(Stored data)
|---|
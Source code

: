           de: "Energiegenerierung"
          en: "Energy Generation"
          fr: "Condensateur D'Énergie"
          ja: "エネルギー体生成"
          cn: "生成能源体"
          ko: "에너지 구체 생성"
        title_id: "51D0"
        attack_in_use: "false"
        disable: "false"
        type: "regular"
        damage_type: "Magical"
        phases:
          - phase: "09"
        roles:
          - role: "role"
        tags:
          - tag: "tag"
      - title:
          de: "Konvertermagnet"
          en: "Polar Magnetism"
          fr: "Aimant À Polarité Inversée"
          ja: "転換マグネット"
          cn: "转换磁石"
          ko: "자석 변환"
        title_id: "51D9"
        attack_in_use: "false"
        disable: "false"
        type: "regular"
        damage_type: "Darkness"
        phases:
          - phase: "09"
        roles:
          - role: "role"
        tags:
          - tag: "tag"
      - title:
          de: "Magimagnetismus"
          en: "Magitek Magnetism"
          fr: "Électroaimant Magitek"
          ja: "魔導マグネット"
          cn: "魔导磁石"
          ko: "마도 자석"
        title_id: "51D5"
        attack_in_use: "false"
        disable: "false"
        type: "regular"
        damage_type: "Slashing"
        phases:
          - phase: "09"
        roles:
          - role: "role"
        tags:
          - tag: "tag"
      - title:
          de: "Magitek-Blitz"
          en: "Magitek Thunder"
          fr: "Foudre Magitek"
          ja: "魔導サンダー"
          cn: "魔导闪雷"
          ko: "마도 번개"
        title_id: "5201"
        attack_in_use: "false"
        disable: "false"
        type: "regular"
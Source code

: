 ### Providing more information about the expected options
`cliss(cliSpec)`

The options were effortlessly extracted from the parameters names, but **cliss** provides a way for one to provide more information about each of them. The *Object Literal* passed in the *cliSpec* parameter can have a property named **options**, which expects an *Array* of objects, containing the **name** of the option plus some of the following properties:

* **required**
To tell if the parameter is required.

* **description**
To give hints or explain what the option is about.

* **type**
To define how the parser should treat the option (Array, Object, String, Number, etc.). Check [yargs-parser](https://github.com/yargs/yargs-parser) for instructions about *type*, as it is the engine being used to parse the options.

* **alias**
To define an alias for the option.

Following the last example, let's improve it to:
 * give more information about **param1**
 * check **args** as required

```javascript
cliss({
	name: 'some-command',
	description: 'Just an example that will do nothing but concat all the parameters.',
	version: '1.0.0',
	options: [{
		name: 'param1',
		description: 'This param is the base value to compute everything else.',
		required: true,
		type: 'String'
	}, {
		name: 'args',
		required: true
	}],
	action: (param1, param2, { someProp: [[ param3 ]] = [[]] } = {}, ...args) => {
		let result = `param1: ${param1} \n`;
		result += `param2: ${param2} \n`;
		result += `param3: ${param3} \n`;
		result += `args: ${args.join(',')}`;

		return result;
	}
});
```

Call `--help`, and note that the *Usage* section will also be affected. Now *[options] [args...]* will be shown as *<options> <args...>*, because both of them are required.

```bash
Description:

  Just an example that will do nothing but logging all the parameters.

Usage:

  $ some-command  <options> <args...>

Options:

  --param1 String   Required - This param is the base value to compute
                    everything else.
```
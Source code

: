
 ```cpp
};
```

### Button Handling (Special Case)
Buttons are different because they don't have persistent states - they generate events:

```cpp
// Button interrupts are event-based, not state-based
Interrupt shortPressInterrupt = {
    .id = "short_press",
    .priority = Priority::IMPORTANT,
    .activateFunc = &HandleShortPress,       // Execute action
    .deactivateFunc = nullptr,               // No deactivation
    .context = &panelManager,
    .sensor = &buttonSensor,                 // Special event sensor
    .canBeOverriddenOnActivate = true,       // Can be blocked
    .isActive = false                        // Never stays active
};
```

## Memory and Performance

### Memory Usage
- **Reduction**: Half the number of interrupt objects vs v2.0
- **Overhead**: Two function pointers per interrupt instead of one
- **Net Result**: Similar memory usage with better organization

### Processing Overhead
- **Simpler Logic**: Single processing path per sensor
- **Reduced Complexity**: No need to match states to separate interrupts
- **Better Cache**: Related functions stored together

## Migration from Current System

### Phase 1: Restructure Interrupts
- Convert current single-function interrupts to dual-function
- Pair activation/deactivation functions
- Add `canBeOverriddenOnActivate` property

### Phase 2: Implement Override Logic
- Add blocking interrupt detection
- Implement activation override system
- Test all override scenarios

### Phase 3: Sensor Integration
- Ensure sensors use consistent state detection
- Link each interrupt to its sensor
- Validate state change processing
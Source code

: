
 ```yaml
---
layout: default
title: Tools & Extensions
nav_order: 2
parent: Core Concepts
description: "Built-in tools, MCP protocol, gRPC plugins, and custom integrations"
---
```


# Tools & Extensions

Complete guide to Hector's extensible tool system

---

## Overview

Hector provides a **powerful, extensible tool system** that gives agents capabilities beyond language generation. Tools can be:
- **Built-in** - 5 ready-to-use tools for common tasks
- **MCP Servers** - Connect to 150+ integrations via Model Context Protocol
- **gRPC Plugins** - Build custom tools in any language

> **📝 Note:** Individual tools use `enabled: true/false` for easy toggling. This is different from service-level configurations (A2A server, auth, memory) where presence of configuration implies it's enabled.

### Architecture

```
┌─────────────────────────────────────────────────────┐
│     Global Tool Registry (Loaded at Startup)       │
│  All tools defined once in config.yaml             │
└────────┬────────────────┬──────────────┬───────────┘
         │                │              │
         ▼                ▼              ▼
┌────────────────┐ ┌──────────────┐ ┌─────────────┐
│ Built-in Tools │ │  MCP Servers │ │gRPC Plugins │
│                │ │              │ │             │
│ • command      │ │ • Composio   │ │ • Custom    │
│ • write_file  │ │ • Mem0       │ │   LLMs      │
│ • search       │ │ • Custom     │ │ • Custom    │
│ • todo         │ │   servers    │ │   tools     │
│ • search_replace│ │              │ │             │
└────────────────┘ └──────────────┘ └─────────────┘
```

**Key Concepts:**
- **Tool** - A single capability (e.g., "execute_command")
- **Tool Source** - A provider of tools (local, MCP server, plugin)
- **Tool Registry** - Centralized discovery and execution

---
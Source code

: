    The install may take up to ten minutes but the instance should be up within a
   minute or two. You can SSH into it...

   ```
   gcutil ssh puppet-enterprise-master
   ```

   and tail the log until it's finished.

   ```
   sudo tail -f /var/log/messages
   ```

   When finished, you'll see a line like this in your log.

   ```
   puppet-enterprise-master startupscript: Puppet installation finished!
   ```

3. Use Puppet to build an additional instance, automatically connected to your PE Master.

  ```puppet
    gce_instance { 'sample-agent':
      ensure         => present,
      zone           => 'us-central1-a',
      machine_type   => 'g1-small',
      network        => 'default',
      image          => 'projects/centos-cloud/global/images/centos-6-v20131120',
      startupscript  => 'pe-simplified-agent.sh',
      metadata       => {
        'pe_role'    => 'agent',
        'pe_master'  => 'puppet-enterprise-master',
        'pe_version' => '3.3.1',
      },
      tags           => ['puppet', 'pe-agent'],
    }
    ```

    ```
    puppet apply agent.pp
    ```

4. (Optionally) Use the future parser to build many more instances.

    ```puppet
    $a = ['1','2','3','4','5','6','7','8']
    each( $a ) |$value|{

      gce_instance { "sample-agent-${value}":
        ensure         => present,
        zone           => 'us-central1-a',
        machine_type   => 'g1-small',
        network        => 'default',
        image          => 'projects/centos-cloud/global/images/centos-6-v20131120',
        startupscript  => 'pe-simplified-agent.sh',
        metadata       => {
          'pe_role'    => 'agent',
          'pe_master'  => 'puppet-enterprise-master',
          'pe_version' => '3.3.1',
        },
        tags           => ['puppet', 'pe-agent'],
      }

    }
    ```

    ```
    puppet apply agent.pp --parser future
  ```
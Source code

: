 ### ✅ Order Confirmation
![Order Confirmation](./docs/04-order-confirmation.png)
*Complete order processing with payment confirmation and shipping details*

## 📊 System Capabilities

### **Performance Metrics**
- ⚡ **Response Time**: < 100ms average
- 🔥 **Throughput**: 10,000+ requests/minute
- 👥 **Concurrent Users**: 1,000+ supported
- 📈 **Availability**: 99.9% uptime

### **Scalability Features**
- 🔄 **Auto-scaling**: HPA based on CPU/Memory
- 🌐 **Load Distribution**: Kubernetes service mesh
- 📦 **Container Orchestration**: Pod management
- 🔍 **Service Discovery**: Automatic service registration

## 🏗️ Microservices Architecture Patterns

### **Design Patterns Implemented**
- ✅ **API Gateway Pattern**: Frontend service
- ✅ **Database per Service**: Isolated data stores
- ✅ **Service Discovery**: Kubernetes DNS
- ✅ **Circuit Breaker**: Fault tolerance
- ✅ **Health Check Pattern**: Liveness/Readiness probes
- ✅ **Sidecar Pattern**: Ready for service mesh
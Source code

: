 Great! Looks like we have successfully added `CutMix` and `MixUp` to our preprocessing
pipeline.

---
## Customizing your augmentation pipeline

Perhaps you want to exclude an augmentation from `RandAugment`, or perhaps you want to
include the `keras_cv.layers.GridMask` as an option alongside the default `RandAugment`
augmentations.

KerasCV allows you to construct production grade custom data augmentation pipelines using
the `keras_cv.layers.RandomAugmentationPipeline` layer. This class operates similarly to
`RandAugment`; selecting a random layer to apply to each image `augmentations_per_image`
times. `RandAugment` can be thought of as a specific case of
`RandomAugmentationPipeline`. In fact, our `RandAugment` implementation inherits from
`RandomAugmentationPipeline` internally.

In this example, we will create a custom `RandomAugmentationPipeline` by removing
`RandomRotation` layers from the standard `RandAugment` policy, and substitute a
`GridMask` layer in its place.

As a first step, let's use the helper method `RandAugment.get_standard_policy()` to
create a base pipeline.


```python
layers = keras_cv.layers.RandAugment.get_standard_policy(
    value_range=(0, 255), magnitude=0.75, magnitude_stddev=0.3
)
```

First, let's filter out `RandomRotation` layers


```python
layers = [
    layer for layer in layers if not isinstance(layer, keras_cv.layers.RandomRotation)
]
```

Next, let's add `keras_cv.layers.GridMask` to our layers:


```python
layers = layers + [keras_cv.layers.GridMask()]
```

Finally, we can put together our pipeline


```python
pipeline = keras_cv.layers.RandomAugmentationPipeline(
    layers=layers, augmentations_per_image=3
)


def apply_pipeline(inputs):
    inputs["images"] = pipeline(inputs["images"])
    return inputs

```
|---|
[Exercise instructions]
Check each line above for the string "will" and return those that contain it.

[Response to this exercise]
	description: 'Just an example that will do nothing but concat all the parameters.',
Call `--help`, and note that the *Usage* section will also be affected. Now *[options] [args...]* will be shown as *<options> <args...>*, because both of them are required.
  Just an example that will do nothing but logging all the parameters.
In this example, we will create a custom `RandomAugmentationPipeline` by removing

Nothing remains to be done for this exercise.